The lifetime of a certain smart phone battery has an

unknown distribution with mean value of 8 hours and
standard deviation of 2 hours. What is the approximate
probability that the average battery lifetime of a sample
of 36 batteries will exceed 8.1 hours?

Assuming a normal distribution,

Z = (score-mean)/SEm

SEm = SD/√n

Find table in the back of your statistics text labeled something like "areas under normal distribution" to find the proportion related to the Z score.

To find the probability that the average battery lifetime of a sample of 36 batteries will exceed 8.1 hours, we can use the Central Limit Theorem.

The Central Limit Theorem states that for a large enough sample size, the distribution of the sample means will approach a normal distribution, regardless of the shape of the original population distribution.

In this case, since we have a sample size of 36, we can assume that the sample means will be approximately normally distributed.

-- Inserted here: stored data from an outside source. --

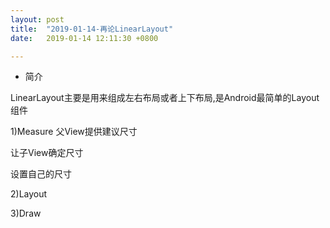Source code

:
 ```yaml
---
layout: post
title:  "2019-01-14-再论LinearLayout"
date:   2019-01-14 12:11:30 +0800

---
```


* 简介

LinearLayout主要是用来组成左右布局或者上下布局,是Android最简单的Layout组件

1)Measure
父View提供建议尺寸

让子View确定尺寸

设置自己的尺寸

2)Layout




3)Draw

To solve this problem, we need to standardize the sample mean using the formula for standardizing a sample mean:

z = (x - μ) / (σ / √n)

Where:
- z is the standardized value (z-score) representing how many standard deviations the sample mean is from the population mean.
- x is the value we want to find the probability for (in this case, 8.1 hours).
- μ is the population mean (8 hours).
- σ is the population standard deviation (2 hours).
- n is the sample size (36 batteries).

We can plug in the values into the formula:

z = (8.1 - 8) / (2 / √36)

Simplifying, we get:

z = 0.1 / (2 / 6)
z = 0.1 * 6 / 2
z = 0.3

Now, we need to find the probability that the standardized value is greater than 0.3. We can look up this probability in the standard normal distribution table or use a statistical calculator.

Using the standard normal distribution table, we find that the probability corresponding to a z-score of 0.3 is approximately 0.6179.

Therefore, the approximate probability that the average battery lifetime of a sample of 36 batteries will exceed 8.1 hours is 0.6179, or 61.79%.